Many of my adventures have also been captured on beautiful HD video on my Youtube Channel! If you enjoy my content please subscribe to my channel, subscribers have a big impact on channel rankings!

This post is not sponsored and all equipment used in it’s creation was purchased by me on my own volition.

Bighorn Sheep on Mount Evans

Photo Adventure on Mount Evans

Beautiful Mount Evans Colorado

A photo trip to Mount Evans is always on the top of my favorite things to do list and time was running out on this season’s opportunities at that place. So yesterday was the day when all the stars aligned for our second road trip of the year to this beautiful 14,265 foot peak. I was able to get a timed entry ticket for 10:00 a.m., so Kevin and I met in Woodland Park at 7:30 for the journey.

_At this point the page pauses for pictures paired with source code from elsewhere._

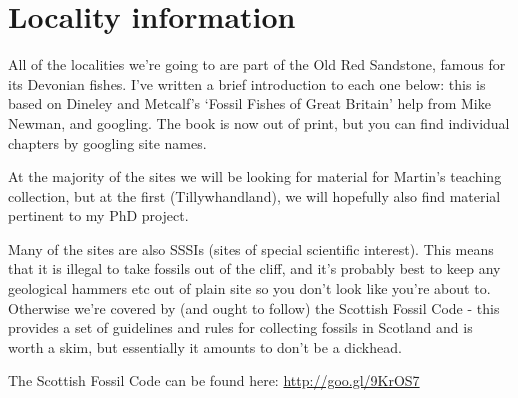 \documentclass[12pt,letterpaper]{article}
\begin{document}
\pagebreak


\section{Locality information}

\indent All of the localities we're going to are part of the Old Red Sandstone, famous for its Devonian fishes.  I've written a brief introduction to each one below: this is based on Dineley and Metcalf's `Fossil Fishes of Great Britain' help from Mike Newman, and googling.  The book is now out of print, but you can find individual chapters by googling site names. \newline

At the majority of the sites we will be looking for material for Martin's teaching collection, but at the first (Tillywhandland), we will hopefully also find material pertinent to my PhD project. \newline

Many of the sites are also SSSIs (sites of special scientific interest).  This means that it is illegal to take fossils out of the cliff, and it's probably best to keep any geological hammers etc out of plain site so you don't look like you're about to. Otherwise we're covered by (and ought to follow) the Scottish Fossil Code - this provides a set of guidelines and rules for collecting fossils in Scotland and is worth a skim, but essentially it amounts to don't be a dickhead.  \newline

The Scottish Fossil Code can be found here: \url{http://goo.gl/9KrOS7}
\end{document}
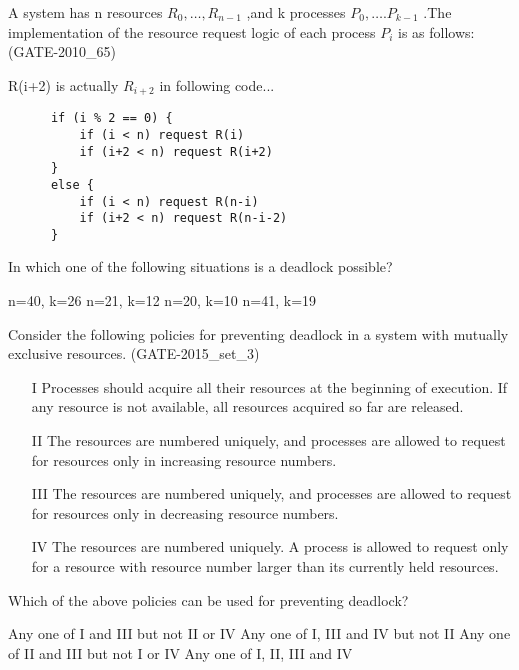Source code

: \begin{questyle}

  \question  A system has n resources {\large \( { R_0,…,R_{n-1}  } \) },and k processes {\large \( { P_0,….P_{k-1} } \) } .The implementation of the resource request logic of each process \(P_i\) is as follows:  (GATE-2010\_65)

  R(i+2) is actually \( R_{i+2} \) in following code...
  \begin{lstlisting}
      if (i % 2 == 0) {
          if (i < n) request R(i)
          if (i+2 < n) request R(i+2)
      }
      else {
          if (i < n) request R(n-i)
          if (i+2 < n) request R(n-i-2)
      }
  \end{lstlisting}

  In which one of the following situations is a deadlock possible?

  \begin{oneparchoices}
    \choice n=40, k=26
    \correctchoice n=21, k=12
    \choice n=20, k=10
    \choice n=41, k=19
  \end{oneparchoices}

  \end{questyle}




\begin{questyle}

  \question  Consider the following policies for preventing deadlock in a system with mutually exclusive resources. (GATE-2015\_set\_3)

  \begin{enumerate}
      \item[I]  Processes should acquire all their resources at the beginning of execution.
                If any resource is not available, all resources acquired so far are released.
      \item[II] The resources are numbered uniquely, and processes are allowed to request
                for resources only in increasing resource numbers.
      \item[III] The resources are numbered uniquely, and processes are allowed to request
                  for resources only in decreasing resource numbers.
      \item[IV]  The resources are numbered uniquely. A process is allowed to request only for a
                  resource with resource number larger than its currently held resources.
  \end{enumerate}
  Which of the above policies can be used for preventing deadlock?

  \begin{choices}
    \choice Any one of I and III but not II or IV
    \choice Any one of I, III and IV but not II
    \choice Any one of II and III but not I or IV
    \correctchoice Any one of I, II, III and IV
  \end{choices}

  \end{questyle}



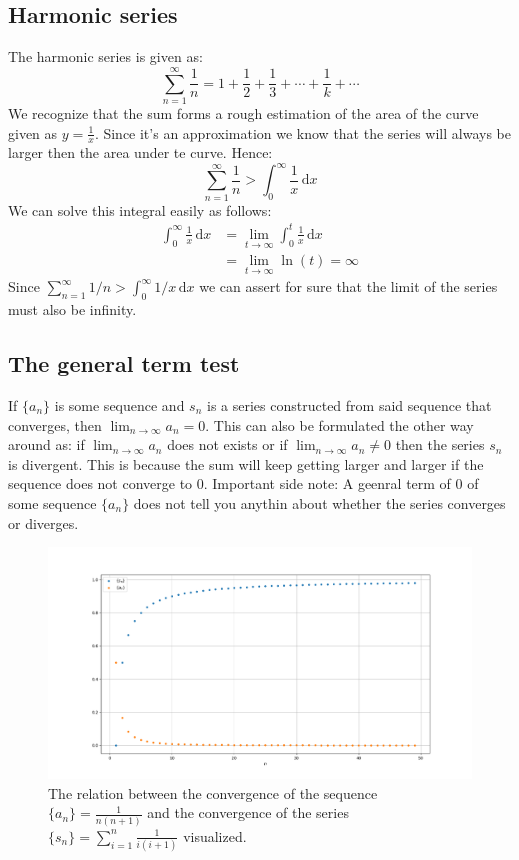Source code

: \documentclass[11pt, a4paper]{article}
\renewcommand*{\d}{\,\text{d}}
\begin{document}
\subsection{Harmonic series}
The harmonic series is given as:
\begin{equation*}
  \sum_{n=1}^{\infty} \frac{1}{n} = 1 + \frac{1}{2} + \frac{1}{3} + \cdots + \frac{1}{k} + \cdots
\end{equation*}
We recognize that the sum forms a rough estimation of the area of the curve given as $y = \frac{1}{x}$. Since it's an approximation we know that the series will always be larger then the area under te curve. Hence:
\begin{equation*}
  \sum_{n=1}^{\infty} \frac{1}{n} > \int_0^\infty \frac{1}{x} \d x
\end{equation*}
We can solve this integral easily as follows:
\begin{align*}
  \int_0^\infty \frac{1}{x} \d x &= \lim_{t\to\infty}\int_0^t \frac{1}{x} \d x\\
                                 &= \lim_{t\to\infty} \ln(t) = \infty
\end{align*}
Since $\sum_{n=1}^{\infty} 1/n > \int_0^\infty 1/x \d x$ we can assert for sure that the limit of the series must also be infinity.


\subsection{The general term test}
If $\{ a_n \}$ is some sequence and $s_n$ is a series constructed from said sequence that converges, then $\lim_{n\to\infty} a_n = 0$. This can also be formulated the other way around as: if $\lim_{n\to\infty} a_n$ does not exists or if $\lim_{n\to\infty} a_n \neq 0$ then the series $s_n$ is divergent.  This is because the sum will keep getting larger and larger if the sequence does not converge to $0$. Important side note: A geenral term of $0$ of some sequence $\{ a_n \}$ does not tell you anythin about whether the series converges or diverges.
\begin{figure}[h]
  \centerline{\includegraphics[width=150mm]{images/Converging_visualization.png}}
  \caption{The relation between the convergence of the sequence $\{ a_n \} = \frac{1}{n(n+1)}$ and the convergence of the series $\{ s_n \} = \sum_{i=1}^{n}\frac{1}{i(i+1)}$ visualized.}
\end{figure}
\end{document}
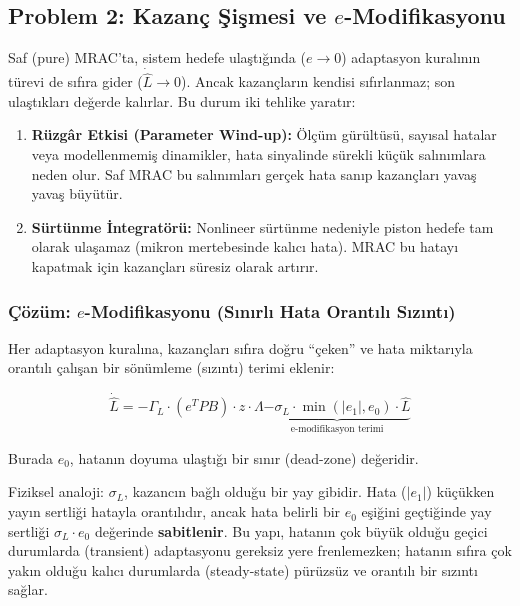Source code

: \documentclass[12pt,a4paper]{article}
\begin{document}
\subsection{Problem 2: Kazanç Şişmesi ve $e$-Modifikasyonu}
\label{subsec:sigma}

Saf (pure) MRAC'ta, sistem hedefe ulaştığında ($e \to 0$) adaptasyon kuralının türevi de sıfıra gider ($\dot{\hat{L}} \to 0$). Ancak kazançların kendisi sıfırlanmaz; son ulaştıkları değerde kalırlar. Bu durum iki tehlike yaratır:

\begin{enumerate}
    \item \textbf{Rüzgâr Etkisi (Parameter Wind-up):} Ölçüm gürültüsü, sayısal hatalar veya modellenmemiş dinamikler, hata sinyalinde sürekli küçük salınımlara neden olur. Saf MRAC bu salınımları gerçek hata sanıp kazançları yavaş yavaş büyütür.
    \item \textbf{Sürtünme İntegratörü:} Nonlineer sürtünme nedeniyle piston hedefe tam olarak ulaşamaz (mikron mertebesinde kalıcı hata). MRAC bu hatayı kapatmak için kazançları süresiz olarak artırır.
\end{enumerate}

\subsubsection{Çözüm: $e$-Modifikasyonu (Sınırlı Hata Orantılı Sızıntı)}

Her adaptasyon kuralına, kazançları sıfıra doğru ``çeken'' ve hata miktarıyla orantılı çalışan bir sönümleme (sızıntı) terimi eklenir:

\begin{equation}
    \dot{\hat{L}} = -\Gamma_L \cdot (e^T P B) \cdot z \cdot \Lambda \underbrace{- \sigma_L \cdot \min(|e_1|, e_0) \cdot \hat{L}}_{\text{e-modifikasyon terimi}}
\end{equation}

Burada $e_0$, hatanın doyuma ulaştığı bir sınır (dead-zone) değeridir. 

Fiziksel analoji: $\sigma_L$, kazancın bağlı olduğu bir yay gibidir. Hata ($|e_1|$) küçükken yayın sertliği hatayla orantılıdır, ancak hata belirli bir $e_0$ eşiğini geçtiğinde yay sertliği $\sigma_L \cdot e_0$ değerinde \textbf{sabitlenir}. Bu yapı, hatanın çok büyük olduğu geçici durumlarda (transient) adaptasyonu gereksiz yere frenlemezken; hatanın sıfıra çok yakın olduğu kalıcı durumlarda (steady-state) pürüzsüz ve orantılı bir sızıntı sağlar.
\end{document}
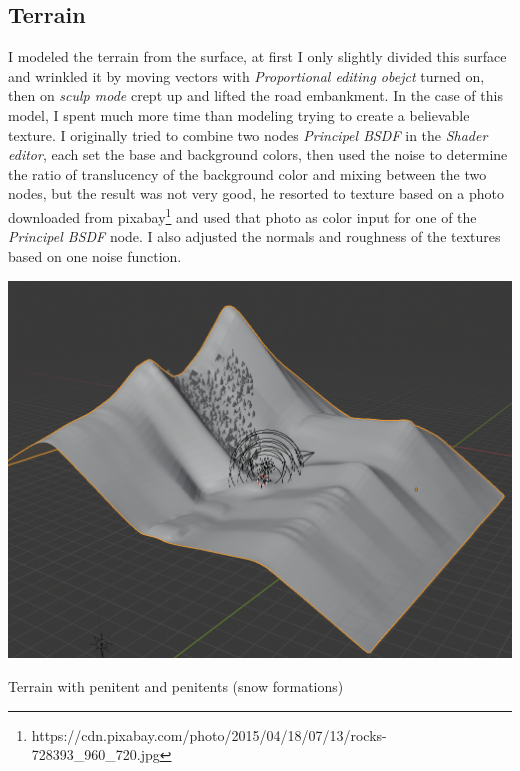 \documentclass[12pt,a4paper,titlepage,final,tikz,border=4mm]{report}
\begin{document}
\subsection{Terrain}
I modeled the terrain from the surface, at first I only slightly divided this surface and wrinkled it by moving vectors with \textit{Proportional editing obejct} turned on, then on \textit{sculp mode} crept up and lifted the road embankment. In the case of this model, I spent much more time than modeling trying to create a believable texture. I originally tried to combine two nodes \textit{Principel BSDF} in the \textit{Shader editor}, each set the base and background colors, then used the noise to determine the ratio of translucency of the background color and mixing between the two nodes, but the result was not very good, he resorted to texture based on a photo downloaded from pixabay\footnote{https://cdn.pixabay.com/photo/2015/04/18/07/13/rocks-728393_960_720.jpg} and used that photo as color input for one of the \textit{Principel BSDF} node. I also adjusted the normals and roughness of the textures based on one noise function.
\begin {center}
\includegraphics [height = 10cm] {terrain.png}
\caption {Terrain with penitent and penitents (snow formations)}
\end {center}
\end{document}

It was a beautiful day for a road trip… 46 degrees at sunrise with nothing but sunshine all around 🙂

By the time we hit Evergreen it was warming up pretty good so we were thinking that it was going to be brisk but pleasant on the summit. Our first warning that the pleasant part of that was at risk came at the entrance to the fee area at Echo Lake where the bulletin board showed zero animal sightings and a 25 mph wind at the peak. No matter, we continued the journey looking forward to seeing the mountain goats on the summit area.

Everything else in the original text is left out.